The Nonagon Solution is comprised of: 

  1. Nonagon's proprietary N9+ device (including all hardware and firmware) used for examination of nine (9) physical health indicators, intended for use by patients and/or clinicians (the "Device");
  2. Nonagon's cloud-based SaaS platform (including a mobile application, web application, administrative tools, API service, and cloud hosting through Nonagon's cloud hosting provider), connecting and communicating with Devices and their users/patients for the collection, processing and transmitting of the Nonagon Product Data (the "Platform").
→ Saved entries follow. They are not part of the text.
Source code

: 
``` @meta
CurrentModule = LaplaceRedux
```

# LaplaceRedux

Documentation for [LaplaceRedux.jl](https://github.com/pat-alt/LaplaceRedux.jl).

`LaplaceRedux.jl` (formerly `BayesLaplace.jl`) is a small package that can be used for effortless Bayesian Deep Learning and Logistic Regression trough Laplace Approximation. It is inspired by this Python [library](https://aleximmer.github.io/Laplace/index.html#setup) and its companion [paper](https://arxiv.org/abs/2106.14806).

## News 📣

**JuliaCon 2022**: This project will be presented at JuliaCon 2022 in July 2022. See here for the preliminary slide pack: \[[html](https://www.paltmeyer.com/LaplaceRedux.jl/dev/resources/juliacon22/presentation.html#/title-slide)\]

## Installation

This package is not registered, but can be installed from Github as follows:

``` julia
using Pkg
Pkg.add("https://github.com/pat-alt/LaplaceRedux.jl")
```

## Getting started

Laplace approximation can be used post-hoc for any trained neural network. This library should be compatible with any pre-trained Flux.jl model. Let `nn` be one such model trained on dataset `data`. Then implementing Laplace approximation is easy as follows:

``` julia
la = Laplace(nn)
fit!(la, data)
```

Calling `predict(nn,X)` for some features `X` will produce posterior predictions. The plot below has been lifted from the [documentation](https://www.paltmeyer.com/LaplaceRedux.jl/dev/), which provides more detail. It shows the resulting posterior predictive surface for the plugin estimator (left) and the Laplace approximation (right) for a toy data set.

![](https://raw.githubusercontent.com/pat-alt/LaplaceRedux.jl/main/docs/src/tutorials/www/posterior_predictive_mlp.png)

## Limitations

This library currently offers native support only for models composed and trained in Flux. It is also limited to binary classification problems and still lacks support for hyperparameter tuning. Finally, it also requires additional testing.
The Platform enables clinicians to access the Nonagon Product Data and perform synchronous and asynchronous remote medical visits with patients; and 
  3. Any user manuals, operational guides, and/or technical documentation related to the foregoing (the "Documentation")

 

The Nonagon Solution includes the following consumables and parts ("Consumables/Parts"):

 

Consumables/Parts

Quantity

Ear Specula (Adult)

3

Ear Specula (Toddlers)

3

Tongue Depressor

1

Otoscope Cap

1

Nonagon N9+ Wireless Otoscope

1

USB-C cable

1

1.5V AAA batteries

2

Carrying Case

1

 

 

Exhibit B

Telehealth Services

 

The Nonagon Solution offers Users the option of engaging their own clinicians to perform synchronous and asynchronous remote medical visits with the Users, or engaging third party clinicians affiliated through the Telehealth Network.